To assess how the fluorescence assay performs relative to other growth assays, a direct comparison was made with the β-galactosidase growth assay (25). For this purpose, we established a parasite line carrying both the tandem YFP and the β-galactosidase transgene. After reading the YFP fluorescence, the β-galactosidase substrate CPRG was added to the wells and the reaction development was read at 10, 30, 60, and 90 min. The assays were performed in parallel on the same plate, and an optimal data series was chosen for each assay so that the comparison represents the optimal performance of each assay (Fig. 2B). To allow reliable comparison between both assays, data of both assays were expressed as PP and plotted in the same graph. Data expression in PP values also corrects for small day-to-day and plate-to-plate variations, resulting in more-standardized data. For this reason, all further data are presented in PP. Both assays showed very similar results.

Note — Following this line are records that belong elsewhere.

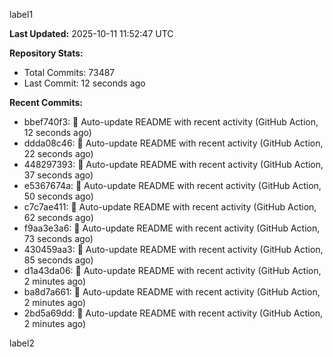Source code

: 
label1 
<!-- ACTIVITY_START -->
**Last Updated:** 2025-10-11 11:52:47 UTC

**Repository Stats:**
- Total Commits: 73487
- Last Commit: 12 seconds ago

**Recent Commits:**
- bbef740f3: 🤖 Auto-update README with recent activity (GitHub Action, 12 seconds ago)
- ddda08c46: 🤖 Auto-update README with recent activity (GitHub Action, 22 seconds ago)
- 448297393: 🤖 Auto-update README with recent activity (GitHub Action, 37 seconds ago)
- e5367674a: 🤖 Auto-update README with recent activity (GitHub Action, 50 seconds ago)
- c7c7ae411: 🤖 Auto-update README with recent activity (GitHub Action, 62 seconds ago)
- f9aa3e3a6: 🤖 Auto-update README with recent activity (GitHub Action, 73 seconds ago)
- 430459aa3: 🤖 Auto-update README with recent activity (GitHub Action, 85 seconds ago)
- d1a43da06: 🤖 Auto-update README with recent activity (GitHub Action, 2 minutes ago)
- ba8d7a661: 🤖 Auto-update README with recent activity (GitHub Action, 2 minutes ago)
- 2bd5a69dd: 🤖 Auto-update README with recent activity (GitHub Action, 2 minutes ago)
<!-- ACTIVITY_END -->

label2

We noted that in our experiments, the standard deviations between individual measurements were consistently smaller with the YFP assay (see the error bars in Fig. 2B), suggesting a higher accuracy for this assay. This is especially the case at higher parasite numbers, as the CPRG signal becomes saturated as it reaches an optical density at 570 nm of greater than 2.5.

Drugs with different parasite inhibition kinetics can be evaluated by using the YFP assay.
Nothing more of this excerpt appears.